In patients with small VSDs, parents should be reassured of the relatively benign nature of the lesion, and the child should be encouraged to live a normal life, with no restrictions on physical activity. Surgical repair is not recommended. As protection against infective endocarditis, the integrity of primary and permanent teeth should be carefully maintained; with the latest revision of the AHA guidelines, antibiotic prophylaxis is no longer recommended for dental visits or surgical procedures (see Chapter 464 ). These patients can be monitored by a combination of clinical examination and noninvasive laboratory tests until the VSD has closed spontaneously.

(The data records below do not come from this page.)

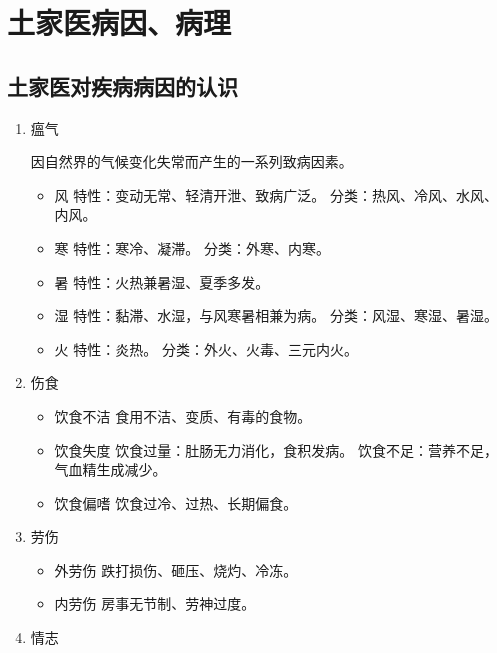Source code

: \documentclass[cn,black,12pt,normal,founder]{elegantnote}
\begin{document}
\section{土家医病因、病理}

\subsection{土家医对疾病病因的认识}

\begin{enumerate}
  \item 瘟气

  因自然界的气候变化失常而产生的一系列致病因素。

  \begin{itemize}
    \item 风
    \subitem 特性：变动无常、轻清开泄、致病广泛。
    \subitem 分类：热风、冷风、水风、内风。

    \item 寒
    \subitem 特性：寒冷、凝滞。
    \subitem 分类：外寒、内寒。
    \item 暑
    \subitem 特性：火热兼暑湿、夏季多发。
    \item 湿
    \subitem 特性：黏滞、水湿，与风寒暑相兼为病。
    \subitem 分类：风湿、寒湿、暑湿。
    \item 火
    \subitem 特性：炎热。
    \subitem 分类：外火、火毒、三元内火。
  \end{itemize}

  \item 伤食

  \begin{itemize}
    \item 饮食不洁
    \subitem 食用不洁、变质、有毒的食物。
    \item 饮食失度
    \subitem 饮食过量：肚肠无力消化，食积发病。
    \subitem 饮食不足：营养不足，气血精生成减少。
    \item 饮食偏嗜
    \subitem 饮食过冷、过热、长期偏食。
  \end{itemize}

  \item 劳伤

  \begin{itemize}
    \item 外劳伤
    \subitem 跌打损伤、砸压、烧灼、冷冻。
    \item 内劳伤
    \subitem 房事无节制、劳神过度。
  \end{itemize}

  \item 情志


\end{enumerate}
\end{document}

Echocardiography is used to estimate PAP, screen for the development of LVOT pathology (subaortic membrane or aortic regurgitation), and to confirm spontaneous closure.
In infants with a large VSD, management has 2 goals: control the symptoms of heart failure (see Chapter 469 ) and prevent the development of pulmonary vascular disease. If early treatment is successful, sometimes the shunt may diminish in size with spontaneous improvement, especially during the 1st yr of life. The clinician must be alert not to confuse clinical improvement caused by a decrease in defect size with clinical changes caused by the development of Eisenmenger physiology. Because surgical closure can be carried out at low risk in most infants, medical management should not be pursued in symptomatic infants after an initial unsuccessful trial. Because pulmonary vascular disease can usually be prevented when surgery is performed within the 1st yr of life, even infants with well-controlled heart failure should not have surgery delayed inordinately unless there is evidence that the defect is becoming pressure restrictive.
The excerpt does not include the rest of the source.